ヴィラへは電動カートでくねった小路を下って行きます。全体に言えますが、建物の外観は至って地味というか、質素な印象です。
宿泊したのは、スーペリア・ヴィラというタイプ。
自然木の素朴な風合い。漆喰の様な白壁。
シンプルかつ洗練された印象です。
木枠の窓には縦格子が入り、さり気なくアジアン・テイストが取り入れられています。
青で統一されたファブリックが、質素な色調の室内に、程良いアクセントを加えています。

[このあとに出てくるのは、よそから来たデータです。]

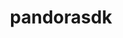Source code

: ---
title: "pandorasdk"
layout: cache
categories: [package, develop]
meta: {"compilers": ["gcc@=11.4.0"], "num_specs": 7, "num_specs_by_stack": {"hep": 7, "root": 7}, "oss": ["ubuntu22.04"], "platforms": ["linux"], "stacks": ["hep", "root"], "targets": ["x86_64_v3"], "versions": ["3.4.2"]}
spec_details: [{"compiler": "gcc@=11.4.0", "hash": "4lowrmgpddgskoygdu7c6vdht2s3sxcz", "os": "ubuntu22.04", "platform": "linux", "size": "-", "stacks": ["hep", "root"], "target": "x86_64_v3", "variants": ["build_system=cmake", "build_type=Release", "cxxstd=17", "generator=make", "~ipo"], "versions": ["3.4.2"]}, {"compiler": "gcc@=11.4.0", "hash": "cvzar2uxo3wf7uoipptjg4zrtfyj6cja", "os": "ubuntu22.04", "platform": "linux", "size": "-", "stacks": ["hep", "root"], "target": "x86_64_v3", "variants": ["build_system=cmake", "build_type=Release", "cxxstd=17", "generator=make", "~ipo"], "versions": ["3.4.2"]}, {"compiler": "gcc@=11.4.0", "hash": "e5kidryvv7yrburzu4wefj63ea3oqm7v", "os": "ubuntu22.04", "platform": "linux", "size": "-", "stacks": ["hep", "root"], "target": "x86_64_v3", "variants": ["build_system=cmake", "build_type=Release", "cxxstd=17", "generator=make", "~ipo"], "versions": ["3.4.2"]}, {"compiler": "gcc@=11.4.0", "hash": "fhopgvhtmgak4dpnrhsurn66bcalhpzt", "os": "ubuntu22.04", "platform": "linux", "size": "-", "stacks": ["hep", "root"], "target": "x86_64_v3", "variants": ["build_system=cmake", "build_type=Release", "cxxstd=17", "generator=make", "~ipo"], "versions": ["3.4.2"]}, {"compiler": "gcc@=11.4.0", "hash": "jd3oalvu24x6r3puhvr62slj3xpcx5qr", "os": "ubuntu22.04", "platform": "linux", "size": "-", "stacks": ["hep", "root"], "target": "x86_64_v3", "variants": ["build_system=cmake", "build_type=Release", "cxxstd=17", "generator=make", "~ipo"], "versions": ["3.4.2"]}, {"compiler": "gcc@=11.4.0", "hash": "nh2qjyejqiaxegwayxygp5hkrirrgh3d", "os": "ubuntu22.04", "platform": "linux", "size": "-", "stacks": ["hep", "root"], "target": "x86_64_v3", "variants": ["build_system=cmake", "build_type=Release", "cxxstd=17", "generator=make", "~ipo"], "versions": ["3.4.2"]}, {"compiler": "gcc@=11.4.0", "hash": "rkton2oqvds4d2mm77h75dkk5jhnuphd", "os": "ubuntu22.04", "platform": "linux", "size": "-", "stacks": ["hep", "root"], "target": "x86_64_v3", "variants": ["build_system=cmake", "build_type=Release", "cxxstd=17", "generator=make", "~ipo"], "versions": ["3.4.2"]}]
---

絵画の額縁のような木枠に縁取られたドレス・コーナーの鏡。
小腹が減ったので、ルームサービスで軽食を注文。食事と一緒に一輪差しの花が添えられるなんて、なかなかの心遣いですね。
ロビー棟の外観。
園内の至る所に見られる石垣は、ダタイの象徴的な要素の一つと言えるかも知れません。
施設全体に重厚感を与えているこの石垣は、夜になると、その開口部の内側からオレンジ色の明かりが照らされ、それはそれは感動的な美しさです。
チベット寺院をモチーフにしたという建物は、どれも < 意図した質素感 > とでも言うのでしょうか。目立たないようでありながらも、異質の存在感があります。
アマンリゾートをはじめ数多くの楽園リゾートを手掛けてきた建築家、ケリー・ヒルの妙技と言えるでしょう。周囲は10m以上はあると思われる背の高い木々で覆われた熱帯雨林のジャングルです。
4層以上ある建物の屋根よりも木々の背丈の方が高い事が見て取れます。
宿泊棟下層部の休憩スペース。その背後にも石垣が巡らされています。
ロビー棟のすぐ下、高台にあるメインプール。白色大理石の床が、反射鏡のように、周囲を明るく引き立てています。
眼下の熱帯雨林越しに、その先のアンダマン海を見下ろす眺望は、言葉にできないほど素晴らしいものがあります。
こちらは斜面の小路を下った先の海辺にある、もう一つのプール。背後にアンダマン海が広がっています。
アンダマン海に面するダタイ・ビーチ。
環境に配慮し、モーター付きのマリンスポーツ等は禁止されています。物売りに煩わされる事もない、静かなビーチです。
海側からダタイを望む。
ところが、浜辺のレストラン以外には、ロビー棟や宿泊棟も全く見えません。このあたりの配慮も、エコ・リゾートと言われる所以かも知れませんね。
同時に、ダタイがまさにジャングルに囲まれたリゾートであるという事がうかがい知れる光景でもあります。
ザ・ダタイの魅力。それは、ジャングルの中から海を望むという非日常的な視点を体験できる特異な立地と、一見地味に見えながらも、< 静かなる迫力> とでもいうような、クールで荘厳な存在感を施設全体が醸し出している点にあるような気がします。
一方、周囲を背の高い木々に覆われている立地上、宿泊棟の上層階を除き、オーシャンビューが望める部屋は限られており、大抵は<ジャングル・ビュー>という事になるかと思います。
が、それを差し引いてもなお余りある程の魅力が、ダタイにはあるように思います。